Introduction to Boto3 and S3

In a time where datasets are getting larger and the needs of a business are growing in costs, many have turned to cloud computing as a means to mitigate both of these issues. With this increased interest, it is no wonder that Amazon Web Services (AWS) has become increasingly popular over the past couple of years. Parallel or cloud computing provides a level of flexibility and scalability that allows users or businesses to adjust accordingly to their needs.

AWS has hundreds of services, from cloud storage using S3, notification services with SNS, and even sentiment analysis using Comprehend. Boto3 is the library that allows a user to create and configure AWS instances using Python. In this blog, I will cover the basics of using Boto3 based on information from DataCamp’s “Introduction to AWS Boto in Python” course.

Intro to Boto3 and S3

Boto3 is a package that must first be installed and imported before using. Before using Boto3, you need an AWS account with the appropriate authentication credentials. In order to initialize a service, you need a valid access key id and secret access key, similar to needing a username and password. To do so, we can use the Identity Access Management (IAM) Console or the AWS Command Line Interface (CLI). We can also create sub-users to control who has access to our account’s AWS resources.

Creating a S3 client using our credentials in Boto3.

First, we go into a little more detail about cloud storage with S3 and how it works. The key feature of S3 is that it allows us to put any file into the cloud and have it be accessible anywhere through a URL. The way S3 functions is through the use of so-called Buckets and Objects. Buckets act like folders in a file system and they must have a unique name. We can perform operations on buckets such as creating new ones, listing all buckets we have in our account, and deleting buckets.

Creating multiple buckets with Bucket names and the response to confirm creation of ‘gim-staging’ bucket.

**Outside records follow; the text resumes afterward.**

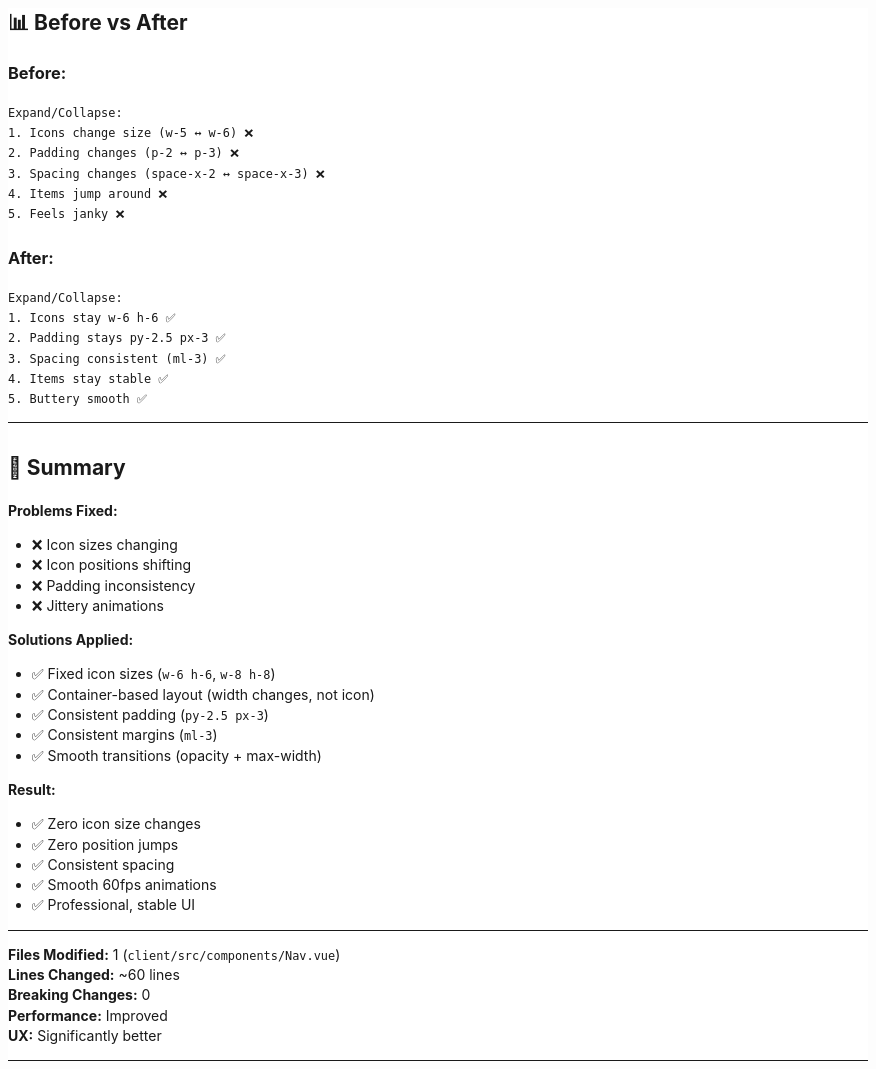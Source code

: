 
## 📊 Before vs After

### **Before:**
```
Expand/Collapse:
1. Icons change size (w-5 ↔ w-6) ❌
2. Padding changes (p-2 ↔ p-3) ❌
3. Spacing changes (space-x-2 ↔ space-x-3) ❌
4. Items jump around ❌
5. Feels janky ❌
```

### **After:**
```
Expand/Collapse:
1. Icons stay w-6 h-6 ✅
2. Padding stays py-2.5 px-3 ✅
3. Spacing consistent (ml-3) ✅
4. Items stay stable ✅
5. Buttery smooth ✅
```

---

## 📝 Summary

**Problems Fixed:**
- ❌ Icon sizes changing
- ❌ Icon positions shifting
- ❌ Padding inconsistency
- ❌ Jittery animations

**Solutions Applied:**
- ✅ Fixed icon sizes (`w-6 h-6`, `w-8 h-8`)
- ✅ Container-based layout (width changes, not icon)
- ✅ Consistent padding (`py-2.5 px-3`)
- ✅ Consistent margins (`ml-3`)
- ✅ Smooth transitions (opacity + max-width)

**Result:**
- ✅ Zero icon size changes
- ✅ Zero position jumps
- ✅ Consistent spacing
- ✅ Smooth 60fps animations
- ✅ Professional, stable UI

---

**Files Modified:** 1 (`client/src/components/Nav.vue`)  
**Lines Changed:** ~60 lines  
**Breaking Changes:** 0  
**Performance:** Improved  
**UX:** Significantly better  

---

We store objects within our buckets. An object can be any type of file from a simple text file to video and audio files. An important feature of an object is its key, which is path of the object from the bucket’s root. Objects can only be in one parent bucket at a time. We can upload, download, and delete files from our buckets as well as pull metadata about any object using the head_object method. Listing all of the objects within a bucket is done with the list_objects method. We can also use this method to search for specific objects, such as ones that start with a particular prefix.

Uploading a csv file to gid_staging and retrieving its ContentLength through the head_object method.
Listing all objects within the bucket that start with ‘2018/final_’ and deleting them from the bucket.

Uploading and Sharing Files Securely

While working with objects, we may have certain files that we wish to keep private or limit who has access to them. The default permission for newly uploaded files in S3 is denied permission except for the account’s key and secret. This means that we will have to set opt-in public access to our objects rather than having public access by default. There are multiple ways to control permissions within S3.

Again, we can use IAM to limit or allow specific users’ access to AWS services and objects. Bucket policies allow us to control permissions on a particular bucket and any objects in it. We also have access control lists (ACLs) which let us denote permissions on specific objects within a bucket.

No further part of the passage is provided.